View our latest analysis for RareJob

RareJob's Dividend Is Well Covered By Earnings

While yield is important, another factor to consider about a company's dividend is whether the current payout levels are feasible. However, prior to this announcement, RareJob's dividend was comfortably covered by both cash flow and earnings. This means that most of its earnings are being retained to grow the business.

Over the next year, EPS could expand by 61.7% if recent trends continue. If the dividend continues on this path, the payout ratio could be 14% by next year, which we think can be pretty sustainable going forward.

historic-dividend
TSE:6096 Historic Dividend March 12th 2024

RareJob Doesn't Have A Long Payment History

The dividend has been pretty stable looking back, but the company hasn't been paying one for very long.
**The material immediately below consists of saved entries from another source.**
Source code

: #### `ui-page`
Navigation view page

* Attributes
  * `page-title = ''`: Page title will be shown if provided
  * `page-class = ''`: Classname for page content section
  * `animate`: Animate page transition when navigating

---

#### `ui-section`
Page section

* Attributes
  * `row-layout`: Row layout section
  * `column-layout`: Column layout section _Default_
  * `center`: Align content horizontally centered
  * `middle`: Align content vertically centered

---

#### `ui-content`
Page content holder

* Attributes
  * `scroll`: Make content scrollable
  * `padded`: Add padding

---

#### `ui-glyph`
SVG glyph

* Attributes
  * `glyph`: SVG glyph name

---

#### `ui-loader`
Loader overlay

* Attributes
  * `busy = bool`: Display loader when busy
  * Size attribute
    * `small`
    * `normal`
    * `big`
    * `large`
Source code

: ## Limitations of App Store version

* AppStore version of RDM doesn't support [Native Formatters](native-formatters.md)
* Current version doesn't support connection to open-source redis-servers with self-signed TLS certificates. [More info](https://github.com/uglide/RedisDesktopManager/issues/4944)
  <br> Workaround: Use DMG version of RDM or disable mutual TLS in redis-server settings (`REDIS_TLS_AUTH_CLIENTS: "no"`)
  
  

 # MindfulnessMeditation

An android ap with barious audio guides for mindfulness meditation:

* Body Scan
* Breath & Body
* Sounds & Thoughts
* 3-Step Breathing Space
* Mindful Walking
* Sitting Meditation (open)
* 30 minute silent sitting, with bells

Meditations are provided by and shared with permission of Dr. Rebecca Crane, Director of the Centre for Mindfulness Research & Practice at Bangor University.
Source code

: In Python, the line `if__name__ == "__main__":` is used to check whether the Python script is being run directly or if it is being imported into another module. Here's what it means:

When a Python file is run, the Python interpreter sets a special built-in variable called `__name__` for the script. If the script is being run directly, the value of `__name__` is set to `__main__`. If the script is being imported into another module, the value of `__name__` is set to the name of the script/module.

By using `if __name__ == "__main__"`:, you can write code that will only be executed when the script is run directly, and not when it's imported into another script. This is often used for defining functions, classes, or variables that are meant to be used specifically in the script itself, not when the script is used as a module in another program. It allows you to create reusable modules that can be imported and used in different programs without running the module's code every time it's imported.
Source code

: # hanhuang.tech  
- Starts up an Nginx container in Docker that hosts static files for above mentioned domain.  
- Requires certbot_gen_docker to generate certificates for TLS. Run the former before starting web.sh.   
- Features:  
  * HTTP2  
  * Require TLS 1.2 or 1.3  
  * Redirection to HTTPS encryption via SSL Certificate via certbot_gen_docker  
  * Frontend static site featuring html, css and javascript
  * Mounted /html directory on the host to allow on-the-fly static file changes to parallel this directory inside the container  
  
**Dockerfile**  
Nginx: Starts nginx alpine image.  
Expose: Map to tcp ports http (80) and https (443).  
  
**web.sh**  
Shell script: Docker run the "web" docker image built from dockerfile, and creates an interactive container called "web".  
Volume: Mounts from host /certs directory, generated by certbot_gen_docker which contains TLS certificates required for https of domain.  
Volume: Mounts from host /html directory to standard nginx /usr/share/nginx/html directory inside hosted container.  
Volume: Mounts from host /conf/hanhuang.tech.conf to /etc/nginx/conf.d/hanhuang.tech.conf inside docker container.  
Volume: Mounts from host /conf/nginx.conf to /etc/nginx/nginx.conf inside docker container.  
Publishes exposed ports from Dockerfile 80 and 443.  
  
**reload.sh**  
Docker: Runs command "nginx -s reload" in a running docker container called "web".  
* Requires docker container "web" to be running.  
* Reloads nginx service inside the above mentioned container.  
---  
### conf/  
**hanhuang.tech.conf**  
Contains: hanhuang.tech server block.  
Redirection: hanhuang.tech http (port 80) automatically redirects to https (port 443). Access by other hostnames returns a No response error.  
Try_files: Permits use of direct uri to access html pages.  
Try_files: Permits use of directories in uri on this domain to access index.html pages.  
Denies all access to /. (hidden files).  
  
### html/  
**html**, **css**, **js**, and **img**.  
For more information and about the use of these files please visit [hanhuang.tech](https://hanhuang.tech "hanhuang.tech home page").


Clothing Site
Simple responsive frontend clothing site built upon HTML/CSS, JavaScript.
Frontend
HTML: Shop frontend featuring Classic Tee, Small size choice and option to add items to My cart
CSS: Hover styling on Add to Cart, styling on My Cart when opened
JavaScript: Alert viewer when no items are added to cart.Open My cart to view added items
This makes it tough to judge how it would fare through a full economic cycle. The annual payment during the last 3 years was ¥10.00 in 2021, and the most recent fiscal year payment was ¥13.00. This means that it has been growing its distributions at 9.1% per annum over that time. RareJob has a nice track record of dividend growth but we would wait until we see a longer track record before getting too confident.

The Dividend Looks Likely To Grow

Some investors will be chomping at the bit to buy some of the company's stock based on its dividend history. RareJob has seen EPS rising for the last five years, at 62% per annum. Earnings have been growing rapidly, and with a low payout ratio we think that the company could turn out to be a great dividend stock.

We Really Like RareJob's Dividend

Overall, a dividend increase is always good, and we think that RareJob is a strong income stock thanks to its track record and growing earnings. Earnings are easily covering distributions, and the company is generating plenty of cash. All of these factors considered, we think this has solid potential as a dividend stock.

Market movements attest to how highly valued a consistent dividend policy is compared to one which is more unpredictable. At the same time, there are other factors our readers should be conscious of before pouring capital into a stock. As an example, we've identified 1 warning sign for RareJob that you should be aware of before investing. Looking for more high-yielding dividend ideas? Try our collection of strong dividend payers.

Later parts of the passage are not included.